Armed with their usual commitment to sustainability and an updated mission statement, the Waste Reduction and Resource Awareness Program (WRRAP) is starting to integrate intersectionality into their brand of environmentalism.
WRRAP started as an on-campus recycling program in 1989. Their goal has always been to reduce waste coming from HSU through environmental education. Since its inception, the organization has expanded into compost diversion, water quality assurance and a reusable office supply exchange.
This semester, the organization is attempting to bring together two important fields of activism by designing this semester’s projects with inclusive sustainability in mind.
“Environmentalist” is a label that comes with a dark history of eugenics, exclusivity and barriers that WRRAP is attempting to dismantle on a local level. The campus-based organization WRRAP recently hired an environmental justice intern with the intention of making sustainability more accessible for all HSU students.
Lauren Wardle, the newly hired environmental justice intern, has experience running an intersectional feminist club and wants to bring those concepts to her position.

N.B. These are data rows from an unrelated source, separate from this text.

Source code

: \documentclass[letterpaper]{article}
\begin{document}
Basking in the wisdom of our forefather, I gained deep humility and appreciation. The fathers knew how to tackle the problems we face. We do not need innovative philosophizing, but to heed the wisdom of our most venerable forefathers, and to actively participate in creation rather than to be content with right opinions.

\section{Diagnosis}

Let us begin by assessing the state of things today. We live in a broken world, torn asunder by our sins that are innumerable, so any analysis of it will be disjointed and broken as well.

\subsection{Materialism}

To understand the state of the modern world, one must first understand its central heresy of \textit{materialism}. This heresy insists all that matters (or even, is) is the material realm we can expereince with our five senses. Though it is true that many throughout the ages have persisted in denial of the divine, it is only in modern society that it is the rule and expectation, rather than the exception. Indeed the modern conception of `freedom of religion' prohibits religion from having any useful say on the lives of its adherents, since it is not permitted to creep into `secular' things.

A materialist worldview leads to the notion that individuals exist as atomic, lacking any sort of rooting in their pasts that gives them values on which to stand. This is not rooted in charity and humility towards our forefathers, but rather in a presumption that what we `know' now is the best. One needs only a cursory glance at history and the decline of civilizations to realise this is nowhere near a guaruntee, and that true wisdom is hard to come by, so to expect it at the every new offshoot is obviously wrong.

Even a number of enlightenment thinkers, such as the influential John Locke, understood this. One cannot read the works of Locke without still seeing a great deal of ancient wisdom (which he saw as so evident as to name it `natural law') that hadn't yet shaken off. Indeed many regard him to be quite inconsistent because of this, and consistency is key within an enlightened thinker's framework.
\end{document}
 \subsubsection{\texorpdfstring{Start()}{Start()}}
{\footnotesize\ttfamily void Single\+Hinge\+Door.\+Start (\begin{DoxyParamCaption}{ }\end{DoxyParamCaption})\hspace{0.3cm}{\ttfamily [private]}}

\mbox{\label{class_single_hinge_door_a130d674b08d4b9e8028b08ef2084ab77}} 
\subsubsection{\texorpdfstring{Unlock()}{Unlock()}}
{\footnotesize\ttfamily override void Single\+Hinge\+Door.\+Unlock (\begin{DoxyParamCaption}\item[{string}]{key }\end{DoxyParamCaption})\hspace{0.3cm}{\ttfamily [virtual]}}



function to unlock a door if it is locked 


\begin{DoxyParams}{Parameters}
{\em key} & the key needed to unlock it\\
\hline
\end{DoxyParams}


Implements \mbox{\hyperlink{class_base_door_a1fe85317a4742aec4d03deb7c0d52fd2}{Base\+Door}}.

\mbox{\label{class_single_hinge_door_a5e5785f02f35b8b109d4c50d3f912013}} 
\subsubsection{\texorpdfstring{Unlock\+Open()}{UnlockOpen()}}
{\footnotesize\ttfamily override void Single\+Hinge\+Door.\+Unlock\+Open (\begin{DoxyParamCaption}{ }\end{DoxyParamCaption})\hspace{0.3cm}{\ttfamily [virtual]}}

“Social issues go hand in hand with environmental problems,” Wardle said. “Environmental justice and intersectionality will bring in the voices of the communities that are most affected.”
The program’s main goal is to ensure that HSU students are using their available resources to the fullest extent. WRRAP’s first environmental justice project will be a campus-wide survey to assess students’ access and understanding of sustainability.
Shanti Belaustegui Pockell, an environmental studies major, WRRAP’s education director and intern coordinator, hopes the internship will help shift environmentalism into something more accommodating for everyone.
“Instead of trying to get more people into this little space we have created, we want to expand the circle,” Pockell said. “We are reimagining what sustainability can look like, because a lot of people are living sustainably, just without the label.”
Irán Ortiz, environmental studies major and director of the student-led campaign Take Back the Tap, credits WRRAP’s leadership and innovations for social justice.
“We need to bring together the communities that are affected, but ignored,” Ortiz said. “I hope this new position helps address the problems we see in our institution by creating a new perspective and understanding of intersectionality.”
When environmentalism is executed with an intersectional lens, social and environmental issues are looked at as one. To put it another way, it is the understanding that all oppressions exist under the same hegemonic systems.
Ryan Sendejas, environmental studies major and community garden coordinator at Campus Center for Appropriate Technology, realizes the importance of incorporating environmental justice into an institution.
“In society and bureaucracies specifically, we tend to compartmentalize everything in an attempt to understand it,” Sendejas said. “Nothing is truly singular. So, we need to start thinking in terms of interconnectedness.”
WRRAP will be hosting a Zero Waste Conference on Feb. 9 and 10. Look out for flyers around campus for more details!